Mizuko Ito recounts her experience at an unusual gaming convention in Japan, and posits fan culture as a way to understand software.
I am just back from Comiket, the largest convention in Japan, which is devoted to buying and selling comics and computer games created by fans. Content ranges from genre mixing, to pornographic renderings of mainstream characters, to exploring alternative narratives and character qualities. This material would not be taken up by mainstream publishers, and often embeds a critical stance toward mainstream media. "Biohazard Pikachu" is mostly about humor, pleasure, and play, but is also a critical commentary on Nintendo's production of sanitized cuteness. This kind of appropriation and remaking seems to be at the heart of what Frasca envisions for the videogame community, and is something that cross-cuts media genres, as studies of fan communities have amply demonstrated (Penley 1991; Jenkins 1992; Tulloch and Jenkins 1995).
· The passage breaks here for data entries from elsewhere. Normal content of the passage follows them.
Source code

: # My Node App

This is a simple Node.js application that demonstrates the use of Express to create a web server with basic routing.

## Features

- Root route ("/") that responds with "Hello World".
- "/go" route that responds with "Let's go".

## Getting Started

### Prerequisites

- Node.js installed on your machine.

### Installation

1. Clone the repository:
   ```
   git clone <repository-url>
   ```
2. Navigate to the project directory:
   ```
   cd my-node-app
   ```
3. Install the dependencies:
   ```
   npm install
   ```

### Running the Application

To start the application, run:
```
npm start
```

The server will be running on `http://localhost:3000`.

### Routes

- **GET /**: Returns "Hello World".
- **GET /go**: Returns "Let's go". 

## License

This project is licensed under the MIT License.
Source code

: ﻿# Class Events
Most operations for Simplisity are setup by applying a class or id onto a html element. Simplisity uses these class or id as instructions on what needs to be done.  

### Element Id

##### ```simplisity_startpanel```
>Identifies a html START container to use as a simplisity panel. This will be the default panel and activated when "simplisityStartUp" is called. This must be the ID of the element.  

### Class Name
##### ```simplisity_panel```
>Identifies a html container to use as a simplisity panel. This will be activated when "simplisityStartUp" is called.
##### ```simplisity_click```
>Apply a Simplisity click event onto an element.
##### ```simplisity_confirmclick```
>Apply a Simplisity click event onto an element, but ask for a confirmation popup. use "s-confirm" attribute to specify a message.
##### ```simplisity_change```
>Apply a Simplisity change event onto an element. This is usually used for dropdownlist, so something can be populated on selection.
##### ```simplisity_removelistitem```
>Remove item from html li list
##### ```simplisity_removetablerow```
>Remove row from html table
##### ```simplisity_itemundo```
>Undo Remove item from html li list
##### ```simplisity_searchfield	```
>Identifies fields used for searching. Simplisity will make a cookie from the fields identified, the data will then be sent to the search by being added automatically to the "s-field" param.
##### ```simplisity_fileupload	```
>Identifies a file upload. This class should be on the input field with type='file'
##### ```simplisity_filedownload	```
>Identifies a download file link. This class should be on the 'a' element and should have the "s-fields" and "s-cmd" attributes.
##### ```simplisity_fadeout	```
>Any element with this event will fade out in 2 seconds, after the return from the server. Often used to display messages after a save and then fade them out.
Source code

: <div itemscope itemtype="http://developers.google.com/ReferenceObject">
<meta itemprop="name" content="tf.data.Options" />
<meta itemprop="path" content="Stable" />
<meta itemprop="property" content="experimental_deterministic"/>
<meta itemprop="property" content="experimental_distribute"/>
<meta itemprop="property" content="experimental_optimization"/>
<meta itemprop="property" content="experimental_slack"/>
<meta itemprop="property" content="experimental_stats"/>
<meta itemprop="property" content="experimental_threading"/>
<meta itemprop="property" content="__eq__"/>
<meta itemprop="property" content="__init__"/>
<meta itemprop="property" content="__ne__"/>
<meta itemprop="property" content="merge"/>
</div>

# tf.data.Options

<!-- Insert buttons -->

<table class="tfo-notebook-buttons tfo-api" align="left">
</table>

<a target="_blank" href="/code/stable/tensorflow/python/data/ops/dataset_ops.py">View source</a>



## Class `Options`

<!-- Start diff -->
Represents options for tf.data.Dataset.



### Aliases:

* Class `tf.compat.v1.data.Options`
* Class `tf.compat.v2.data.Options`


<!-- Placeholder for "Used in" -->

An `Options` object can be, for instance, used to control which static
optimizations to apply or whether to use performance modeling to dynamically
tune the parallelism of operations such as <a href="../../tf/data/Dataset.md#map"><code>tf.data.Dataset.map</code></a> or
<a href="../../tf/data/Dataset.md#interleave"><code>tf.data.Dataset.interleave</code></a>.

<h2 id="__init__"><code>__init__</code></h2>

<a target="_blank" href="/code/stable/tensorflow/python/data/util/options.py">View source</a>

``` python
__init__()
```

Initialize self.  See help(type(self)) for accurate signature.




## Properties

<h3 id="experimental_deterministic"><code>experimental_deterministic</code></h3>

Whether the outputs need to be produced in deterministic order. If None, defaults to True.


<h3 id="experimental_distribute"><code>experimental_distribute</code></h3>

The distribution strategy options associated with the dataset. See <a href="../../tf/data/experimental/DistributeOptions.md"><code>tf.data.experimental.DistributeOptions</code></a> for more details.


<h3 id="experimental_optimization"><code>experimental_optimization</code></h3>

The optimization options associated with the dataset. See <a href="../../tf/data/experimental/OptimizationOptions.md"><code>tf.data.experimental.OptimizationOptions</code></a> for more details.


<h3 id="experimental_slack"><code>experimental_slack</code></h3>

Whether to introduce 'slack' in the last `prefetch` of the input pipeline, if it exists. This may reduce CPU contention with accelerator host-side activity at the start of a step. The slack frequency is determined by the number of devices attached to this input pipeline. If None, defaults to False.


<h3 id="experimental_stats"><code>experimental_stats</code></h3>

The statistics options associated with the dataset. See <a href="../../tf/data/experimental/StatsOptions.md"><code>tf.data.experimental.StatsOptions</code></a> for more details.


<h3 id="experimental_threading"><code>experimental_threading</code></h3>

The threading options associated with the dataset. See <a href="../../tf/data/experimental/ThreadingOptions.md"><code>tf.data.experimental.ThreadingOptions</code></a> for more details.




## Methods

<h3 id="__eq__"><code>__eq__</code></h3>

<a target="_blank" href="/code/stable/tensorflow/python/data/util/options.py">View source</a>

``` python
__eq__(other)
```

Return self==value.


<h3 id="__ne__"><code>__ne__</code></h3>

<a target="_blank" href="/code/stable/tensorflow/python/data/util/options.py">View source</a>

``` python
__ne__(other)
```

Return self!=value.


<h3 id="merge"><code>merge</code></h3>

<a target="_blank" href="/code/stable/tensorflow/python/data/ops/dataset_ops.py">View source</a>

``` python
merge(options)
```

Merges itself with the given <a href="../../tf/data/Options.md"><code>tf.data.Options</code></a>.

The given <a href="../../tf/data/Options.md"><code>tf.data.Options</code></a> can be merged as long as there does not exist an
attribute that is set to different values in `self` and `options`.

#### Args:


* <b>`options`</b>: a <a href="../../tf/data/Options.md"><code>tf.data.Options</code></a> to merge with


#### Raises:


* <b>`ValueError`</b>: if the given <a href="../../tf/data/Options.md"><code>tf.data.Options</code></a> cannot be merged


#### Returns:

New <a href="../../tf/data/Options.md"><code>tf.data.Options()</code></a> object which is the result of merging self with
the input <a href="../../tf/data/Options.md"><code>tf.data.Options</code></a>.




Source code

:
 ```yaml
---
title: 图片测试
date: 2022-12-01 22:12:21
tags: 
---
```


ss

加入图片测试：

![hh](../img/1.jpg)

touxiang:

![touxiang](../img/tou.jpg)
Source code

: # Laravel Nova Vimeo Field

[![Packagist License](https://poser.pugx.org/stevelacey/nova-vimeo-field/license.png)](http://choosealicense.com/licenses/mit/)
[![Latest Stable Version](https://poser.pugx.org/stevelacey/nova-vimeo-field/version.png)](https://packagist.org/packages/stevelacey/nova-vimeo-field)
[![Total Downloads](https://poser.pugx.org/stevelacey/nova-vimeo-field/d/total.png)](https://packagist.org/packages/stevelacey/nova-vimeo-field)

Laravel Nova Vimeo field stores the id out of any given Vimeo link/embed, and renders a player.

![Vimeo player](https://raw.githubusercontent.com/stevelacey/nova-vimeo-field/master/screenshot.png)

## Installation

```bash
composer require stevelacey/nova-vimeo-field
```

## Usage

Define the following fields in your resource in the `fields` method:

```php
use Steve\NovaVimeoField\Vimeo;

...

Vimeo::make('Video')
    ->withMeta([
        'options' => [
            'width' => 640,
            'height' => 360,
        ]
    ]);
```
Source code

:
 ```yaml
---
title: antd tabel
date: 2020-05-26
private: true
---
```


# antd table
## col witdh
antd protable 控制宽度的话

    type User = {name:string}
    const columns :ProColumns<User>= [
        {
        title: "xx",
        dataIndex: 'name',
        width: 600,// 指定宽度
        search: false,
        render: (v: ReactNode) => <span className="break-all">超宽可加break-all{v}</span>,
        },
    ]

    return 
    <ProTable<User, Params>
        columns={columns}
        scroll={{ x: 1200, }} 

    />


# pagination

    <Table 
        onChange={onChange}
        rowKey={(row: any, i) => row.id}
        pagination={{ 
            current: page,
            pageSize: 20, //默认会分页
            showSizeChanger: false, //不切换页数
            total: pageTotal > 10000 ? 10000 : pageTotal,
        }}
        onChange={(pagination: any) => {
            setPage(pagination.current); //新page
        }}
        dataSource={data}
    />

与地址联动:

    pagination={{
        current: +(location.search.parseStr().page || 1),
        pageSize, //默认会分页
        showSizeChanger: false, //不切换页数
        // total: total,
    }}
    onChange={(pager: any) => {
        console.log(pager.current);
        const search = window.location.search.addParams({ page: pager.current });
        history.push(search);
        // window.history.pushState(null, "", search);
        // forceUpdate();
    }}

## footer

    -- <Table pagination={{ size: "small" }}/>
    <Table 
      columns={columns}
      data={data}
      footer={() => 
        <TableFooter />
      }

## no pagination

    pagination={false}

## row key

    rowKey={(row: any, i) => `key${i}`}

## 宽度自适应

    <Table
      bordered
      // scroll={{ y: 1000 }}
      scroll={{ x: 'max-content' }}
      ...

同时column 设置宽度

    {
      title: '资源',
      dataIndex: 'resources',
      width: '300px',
The productions of fan culture are just one piece of the dead serious economic and social negotiations around popular culture, and the ongoing political struggles between producers and consumers. For example, adult action entertainment is in a politically antagonistic relationship with educational children's media, both at the institutional level (capitalist/private versus nonprofit/public), and at the level of explicit representational content. This antagonism is a force in everyday negotiations about play versus homework, what software makes it into the schools, or whether a game should be marketed as an entertainment, kids, or educational title. In other words, videogames function as political actors in a wide range of settings that extend beyond moments of game play.